The winners of the ITDP and Secovi-SP Competition, “Our Cities Ourselves: Proposals for São Paulo 2030”, were announced by the Secretary of Urban Development Miguel Bucalém during an awards ceremony at Secovi-SP headquarters on the 20th of September. The top three entries were awarded US$5,500, US$4,300 and US$2,700, respectively, and two honorable mentions and a special highlight were also awarded.
The competition was inspired by ITDP’s “Our Cities Ourselves” urban visions, which include a vision of the Brazilian city of Rio de Janeiro in 2030 amongst the 10 cities featured. Following the success of the exhibition in Rio, ITDP and Secovi-SP held a similar urban visioning exercise and competition in São Paulo. The visions were based on ITDP’s “Principles of Transport in Urban Life.”
At the award ceremony, the Secretary congratulated ITDP and Secovi-SP for generating an exciting conversation about urbanism and mobility in São Paulo. He commended the choice of site for the competition, Praça da Bandeira, a former plaza in the center of São Paulo now converted into a bus terminal. This important transportation hub in the historical center of São Paulo is immediately adjacent to the Town Hall, multilevel, and near, but not connected to, a major metro station. The site was chosen under the guidance of Secretary Bucalém, who noted in his presentation that the area exemplifies many of the major accessibility and connectivity issues faced all over São Paulo.
The judging committee, chaired by Secretary Bucalém, commended the winning proposal for its attention to accessibility and an emphasis on pedestrian space and bike paths. They noted that the vision also recognized the historical importance of the site, and proposed in-fill, mixed-use buildings in vacant spaces.

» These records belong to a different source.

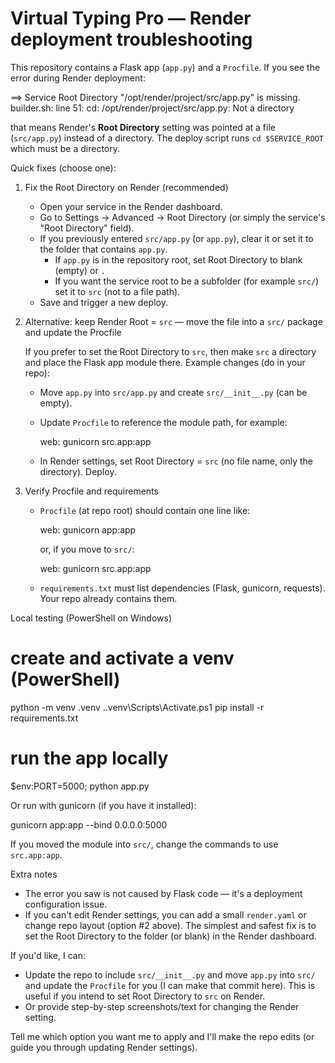 # Virtual Typing Pro — Render deployment troubleshooting

This repository contains a Flask app (`app.py`) and a `Procfile`. If you see the error during Render deployment:

  ==> Service Root Directory "/opt/render/project/src/app.py" is missing.
  builder.sh: line 51: cd: /opt/render/project/src/app.py: Not a directory

that means Render's **Root Directory** setting was pointed at a file (`src/app.py`) instead of a directory. The deploy script runs `cd $SERVICE_ROOT` which must be a directory.

Quick fixes (choose one):

1) Fix the Root Directory on Render (recommended)

   - Open your service in the Render dashboard.
   - Go to Settings -> Advanced -> Root Directory (or simply the service's "Root Directory" field).
   - If you previously entered `src/app.py` (or `app.py`), clear it or set it to the folder that contains `app.py`.
     - If `app.py` is in the repository root, set Root Directory to blank (empty) or `.`
     - If you want the service root to be a subfolder (for example `src/`) set it to `src` (not to a file path).
   - Save and trigger a new deploy.

2) Alternative: keep Render Root = `src` — move the file into a `src/` package and update the Procfile

   If you prefer to set the Root Directory to `src`, then make `src` a directory and place the Flask app module there. Example changes (do in your repo):

   - Move `app.py` into `src/app.py` and create `src/__init__.py` (can be empty).
   - Update `Procfile` to reference the module path, for example:

     web: gunicorn src.app:app

   - In Render settings, set Root Directory = `src` (no file name, only the directory). Deploy.

3) Verify Procfile and requirements

   - `Procfile` (at repo root) should contain one line like:

     web: gunicorn app:app

     or, if you move to `src/`:

     web: gunicorn src.app:app

   - `requirements.txt` must list dependencies (Flask, gunicorn, requests). Your repo already contains them.

Local testing (PowerShell on Windows)

  # create and activate a venv (PowerShell)
  python -m venv .venv
  .\.venv\Scripts\Activate.ps1
  pip install -r requirements.txt

  # run the app locally
  $env:PORT=5000; python app.py

Or run with gunicorn (if you have it installed):

  gunicorn app:app --bind 0.0.0.0:5000

If you moved the module into `src/`, change the commands to use `src.app:app`.

Extra notes

- The error you saw is not caused by Flask code — it's a deployment configuration issue.
- If you can't edit Render settings, you can add a small `render.yaml` or change repo layout (option #2 above). The simplest and safest fix is to set the Root Directory to the folder (or blank) in the Render dashboard.

If you'd like, I can:

- Update the repo to include `src/__init__.py` and move `app.py` into `src/` and update the `Procfile` for you (I can make that commit here). This is useful if you intend to set Root Directory to `src` on Render.
- Or provide step-by-step screenshots/text for changing the Render setting.

Tell me which option you want me to apply and I'll make the repo edits (or guide you through updating Render settings).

The second place winner was notable to the judges because of its functional approach, which showed a strong understanding of the importance of the Praça da Bandeira to the city of São Paulo. The architects increased connectivity between modes, prioritized pedestrians and created spaces for commercial, service, leisure and cultural activities.

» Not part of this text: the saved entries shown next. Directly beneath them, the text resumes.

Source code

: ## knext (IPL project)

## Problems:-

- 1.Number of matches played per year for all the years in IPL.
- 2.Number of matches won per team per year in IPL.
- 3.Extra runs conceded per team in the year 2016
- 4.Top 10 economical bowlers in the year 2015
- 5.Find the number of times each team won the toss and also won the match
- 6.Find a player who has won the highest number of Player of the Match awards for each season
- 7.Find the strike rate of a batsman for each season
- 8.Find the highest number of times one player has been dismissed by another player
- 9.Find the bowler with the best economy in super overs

The “futuristic” third place winner gained the judges’ attention with its enhancement and prioritization of pedestrian spaces, diversification of uses, increased residential density, and use of ecological architecture. It was also noted for its strong analysis of of ITDP’s “Principles of Transport in Urban Life”.

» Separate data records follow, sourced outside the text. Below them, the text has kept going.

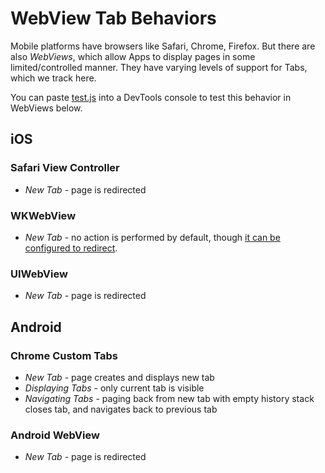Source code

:# WebView Tab Behaviors

Mobile platforms have browsers like Safari, Chrome, Firefox.  But there are
also _WebViews_, which allow Apps to display pages in some limited/controlled
manner.  They have varying levels of support for Tabs, which we track here.

You can paste [test.js](test.js) into a DevTools console to test this behavior
in WebViews below.

## iOS

### Safari View Controller

- _New Tab_ - page is redirected

### WKWebView

- _New Tab_ - no action is performed by default, though [it can be configured to redirect](http://stackoverflow.com/a/25853806).

### UIWebView

- _New Tab_ - page is redirected

## Android

### Chrome Custom Tabs

- _New Tab_ - page creates and displays new tab
- _Displaying Tabs_ - only current tab is visible
- _Navigating Tabs_ - paging back from new tab with empty history stack closes tab, and navigates back to previous tab

### Android WebView

- _New Tab_ - page is redirected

The 9 judges included architects, engineers and urban planners from Secovi, ITDP, the City of São Paulo, prominent São Paulo Universities, and the Brazilian Institute of Architecture.
The winning entries are currently displayed at Secovi-SP’s headquarters in São Paulo, alongside an exhibition of ITDP’s “Principles of Transport in Urban Life”, which the competition was based on. Next the exhibition will be displayed at the São Paulo town hall, at the invitation of the President of the Town Hall, City Councilor José Police Neto, who was a judge for the competition.